Given information:

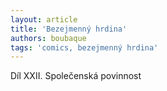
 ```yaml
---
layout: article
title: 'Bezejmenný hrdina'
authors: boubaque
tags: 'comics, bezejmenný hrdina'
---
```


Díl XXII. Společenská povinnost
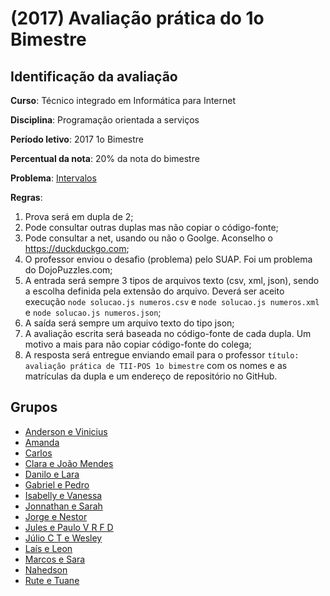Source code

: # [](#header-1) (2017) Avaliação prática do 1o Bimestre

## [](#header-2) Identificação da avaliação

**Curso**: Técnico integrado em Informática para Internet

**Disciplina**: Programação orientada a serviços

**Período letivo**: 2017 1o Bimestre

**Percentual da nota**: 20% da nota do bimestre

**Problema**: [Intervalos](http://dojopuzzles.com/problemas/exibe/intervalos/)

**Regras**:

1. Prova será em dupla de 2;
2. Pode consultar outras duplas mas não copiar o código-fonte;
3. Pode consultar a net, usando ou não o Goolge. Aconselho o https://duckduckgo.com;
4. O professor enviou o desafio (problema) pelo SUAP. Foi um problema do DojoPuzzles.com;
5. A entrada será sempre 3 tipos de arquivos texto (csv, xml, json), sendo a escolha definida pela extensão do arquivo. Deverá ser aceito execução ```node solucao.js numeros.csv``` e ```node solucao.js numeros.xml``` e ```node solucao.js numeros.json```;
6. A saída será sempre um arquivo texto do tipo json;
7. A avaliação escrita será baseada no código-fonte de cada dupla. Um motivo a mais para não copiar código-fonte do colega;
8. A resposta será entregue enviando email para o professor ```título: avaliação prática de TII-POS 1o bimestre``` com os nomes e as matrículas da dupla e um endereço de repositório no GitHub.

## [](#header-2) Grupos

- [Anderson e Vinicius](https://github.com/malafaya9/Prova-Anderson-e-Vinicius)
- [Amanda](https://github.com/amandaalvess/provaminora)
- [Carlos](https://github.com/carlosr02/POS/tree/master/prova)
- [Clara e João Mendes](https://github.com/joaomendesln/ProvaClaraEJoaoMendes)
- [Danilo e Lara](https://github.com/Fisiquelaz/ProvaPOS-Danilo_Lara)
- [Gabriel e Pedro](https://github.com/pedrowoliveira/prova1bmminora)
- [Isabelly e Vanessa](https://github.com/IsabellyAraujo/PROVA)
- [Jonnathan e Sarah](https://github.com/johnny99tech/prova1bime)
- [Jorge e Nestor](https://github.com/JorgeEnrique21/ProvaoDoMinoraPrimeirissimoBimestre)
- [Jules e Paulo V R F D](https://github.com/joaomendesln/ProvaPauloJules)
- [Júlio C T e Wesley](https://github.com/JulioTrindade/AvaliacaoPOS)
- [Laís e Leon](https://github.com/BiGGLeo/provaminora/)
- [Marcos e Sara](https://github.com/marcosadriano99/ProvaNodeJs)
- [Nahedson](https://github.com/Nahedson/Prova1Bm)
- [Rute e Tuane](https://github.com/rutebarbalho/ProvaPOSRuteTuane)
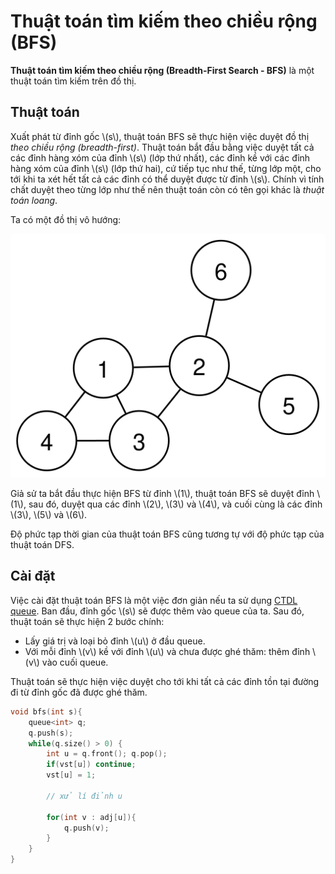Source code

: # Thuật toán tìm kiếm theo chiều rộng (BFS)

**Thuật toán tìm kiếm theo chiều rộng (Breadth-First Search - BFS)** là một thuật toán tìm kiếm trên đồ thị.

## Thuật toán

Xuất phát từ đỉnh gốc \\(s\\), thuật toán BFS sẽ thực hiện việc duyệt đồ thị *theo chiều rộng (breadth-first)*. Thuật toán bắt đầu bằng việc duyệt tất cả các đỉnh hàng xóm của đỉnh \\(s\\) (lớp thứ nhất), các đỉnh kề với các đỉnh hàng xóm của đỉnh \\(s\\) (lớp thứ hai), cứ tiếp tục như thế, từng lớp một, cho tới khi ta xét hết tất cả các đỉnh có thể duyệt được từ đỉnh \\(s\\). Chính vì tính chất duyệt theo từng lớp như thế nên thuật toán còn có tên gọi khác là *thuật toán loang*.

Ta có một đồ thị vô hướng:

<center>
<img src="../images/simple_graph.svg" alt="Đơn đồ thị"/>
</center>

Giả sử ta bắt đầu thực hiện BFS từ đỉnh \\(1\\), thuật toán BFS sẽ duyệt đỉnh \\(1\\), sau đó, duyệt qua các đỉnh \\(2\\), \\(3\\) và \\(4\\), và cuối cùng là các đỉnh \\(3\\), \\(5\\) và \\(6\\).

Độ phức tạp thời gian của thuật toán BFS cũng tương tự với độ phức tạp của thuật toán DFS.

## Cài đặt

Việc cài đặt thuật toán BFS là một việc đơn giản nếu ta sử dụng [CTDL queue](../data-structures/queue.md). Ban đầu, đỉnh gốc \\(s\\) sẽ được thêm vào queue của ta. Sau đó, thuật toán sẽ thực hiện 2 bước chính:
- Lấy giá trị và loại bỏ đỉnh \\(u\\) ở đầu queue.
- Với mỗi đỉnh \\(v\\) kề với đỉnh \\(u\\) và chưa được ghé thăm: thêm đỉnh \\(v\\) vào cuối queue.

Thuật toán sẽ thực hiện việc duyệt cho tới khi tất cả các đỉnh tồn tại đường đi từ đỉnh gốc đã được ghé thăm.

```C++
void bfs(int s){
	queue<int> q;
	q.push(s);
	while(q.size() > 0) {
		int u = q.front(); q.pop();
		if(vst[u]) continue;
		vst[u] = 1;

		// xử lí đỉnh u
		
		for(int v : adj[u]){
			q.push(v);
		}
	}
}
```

Instructions to follow: For each line above that contains "consultar", make a copy.

Your solution:
2. Pode consultar outras duplas mas não copiar o código-fonte;
3. Pode consultar a net, usando ou não o Goolge. Aconselho o https://duckduckgo.com;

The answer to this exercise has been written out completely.